20 Comments to “Keeping Warm in a PEI Winter”

  1. Bradley

    Feb 7th, 2010

    The logic is there and so is the business view. But it is exactly that counter-balance which lets your lives together and Whimfield itself become works in progress.

  2. Meg S.

    Feb 7th, 2010

    I love this post! Especially because our house is always cold due to the high cost of heating it – we keep our thermostat low! How many acres of trees do you have? Do you replant trees each spring for the trees that you cut down for wood? Reading this makes me want to visit PEI in the winter time! Although next time there will be a baby in tow with us – so winter may not be the best season to visit! :)

    • Mom Marjorie

      Feb 8th, 2010

      Hi Meg,
      Your question about replanting to replace the trees cut down was in the forefront of my mind, too. Yet, uUnless the trees replanted by humans were the perfect choice for each specific site, they might not “take” to the site (for example, without extra water in dry spells). So I’m wondering if carefully spacing out the cut trees to leave room for the tiny little trees which are (hopefully!) already growing there is Cam and Laura-Jane’s intention.(?)

  3. Gary Gray

    Feb 8th, 2010

    Hi LJ

    Nother great post. Logic vs value. lol Very good basic arguments from both sides.

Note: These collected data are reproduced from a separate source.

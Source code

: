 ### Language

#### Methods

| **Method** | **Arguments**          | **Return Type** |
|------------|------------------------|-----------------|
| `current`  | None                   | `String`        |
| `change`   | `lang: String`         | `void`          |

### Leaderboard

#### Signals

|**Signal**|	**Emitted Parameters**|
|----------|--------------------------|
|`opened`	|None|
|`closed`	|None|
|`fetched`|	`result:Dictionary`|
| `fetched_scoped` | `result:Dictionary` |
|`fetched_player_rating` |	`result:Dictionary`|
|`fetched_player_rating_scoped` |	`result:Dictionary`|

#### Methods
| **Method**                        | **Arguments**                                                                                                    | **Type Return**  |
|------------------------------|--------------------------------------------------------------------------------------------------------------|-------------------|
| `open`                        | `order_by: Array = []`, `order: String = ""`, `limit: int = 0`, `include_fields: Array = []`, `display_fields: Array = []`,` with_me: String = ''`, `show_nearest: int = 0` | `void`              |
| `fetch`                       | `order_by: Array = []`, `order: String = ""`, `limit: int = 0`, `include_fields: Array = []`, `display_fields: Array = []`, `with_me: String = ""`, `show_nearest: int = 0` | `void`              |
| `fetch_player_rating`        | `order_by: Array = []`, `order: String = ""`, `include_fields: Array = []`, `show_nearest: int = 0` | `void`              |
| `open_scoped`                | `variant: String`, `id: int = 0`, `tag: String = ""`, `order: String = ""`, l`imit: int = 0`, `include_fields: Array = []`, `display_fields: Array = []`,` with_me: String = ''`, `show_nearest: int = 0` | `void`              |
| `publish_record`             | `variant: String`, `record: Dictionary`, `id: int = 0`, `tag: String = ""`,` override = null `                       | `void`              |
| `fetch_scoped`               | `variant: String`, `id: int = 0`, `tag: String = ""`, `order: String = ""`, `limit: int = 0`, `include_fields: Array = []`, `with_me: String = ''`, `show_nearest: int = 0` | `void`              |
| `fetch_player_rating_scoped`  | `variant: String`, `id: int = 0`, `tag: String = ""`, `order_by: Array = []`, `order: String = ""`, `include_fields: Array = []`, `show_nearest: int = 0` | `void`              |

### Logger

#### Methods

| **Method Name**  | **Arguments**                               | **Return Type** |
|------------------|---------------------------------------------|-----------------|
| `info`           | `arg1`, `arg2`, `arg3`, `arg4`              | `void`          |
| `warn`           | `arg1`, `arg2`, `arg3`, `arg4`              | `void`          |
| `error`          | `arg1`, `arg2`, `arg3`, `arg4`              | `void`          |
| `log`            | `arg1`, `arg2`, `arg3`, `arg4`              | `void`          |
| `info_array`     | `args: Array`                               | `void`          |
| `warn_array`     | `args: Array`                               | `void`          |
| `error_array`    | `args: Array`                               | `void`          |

    What is the true value of time? Billable hours, spending time together, doing what we love, making memories or simply the cost of a cord of wood?

    More and more people are finding the value of time is not at all what we thought it was. Minimum wage @ $8 something an hour.

    Time is finite and we spend it at the rate of 24 hours every day. When we are young and seemingly time rich we pay no notice to time. When we are old and we can see that our supply is running out. Then we realize that if we had given more consideration to the manner in which we valued our time earlier in life, we might be more content in our later years.

    Here is my question: Is there value in logic or does logic have value? If we were always to do the logical thing would we always gain the most value for our lives and the ones that we share our lives with?

    Have you considered the highest and best value for an hour of your time? (an open question)

    A topic for contemplation maybe…

    Smiles :o)


  4. sayantanee.mishra@gmail.com

    Feb 8th, 2010

    I don’t know what it feel’s for you to live in such a snowy place!
    But i do know that it looks beautiful through your camera!
    Have fun.

  5. John Quimby

    Feb 8th, 2010


  6. Julie K

    Feb 8th, 2010

    I think you two provide a perfect balance to each other!

    You could always sell us firewood once we move there and get a wood stove installed :)

  7. Mort

    Feb 8th, 2010

    I would speculate that a smart guy like Cameron would mostly (always?) be cutting the standing deadwood?

    And unrelated, is that a snowman I see ahead on the trail between Laura-Jane and the house in the last pic?

  8. Andy Collier

    Feb 9th, 2010

    The term “Billable hours” makes me want to go home right now and snow shoe through our woods planning which trees will be cut next year….

  9. Andy Collier

    Feb 9th, 2010


    Cutting only deadwood would not be the best for your woodlot’s health. You need some deadwood for wildlife/insect habitat, and some live wood clearing let’s other trees prosper with less competition.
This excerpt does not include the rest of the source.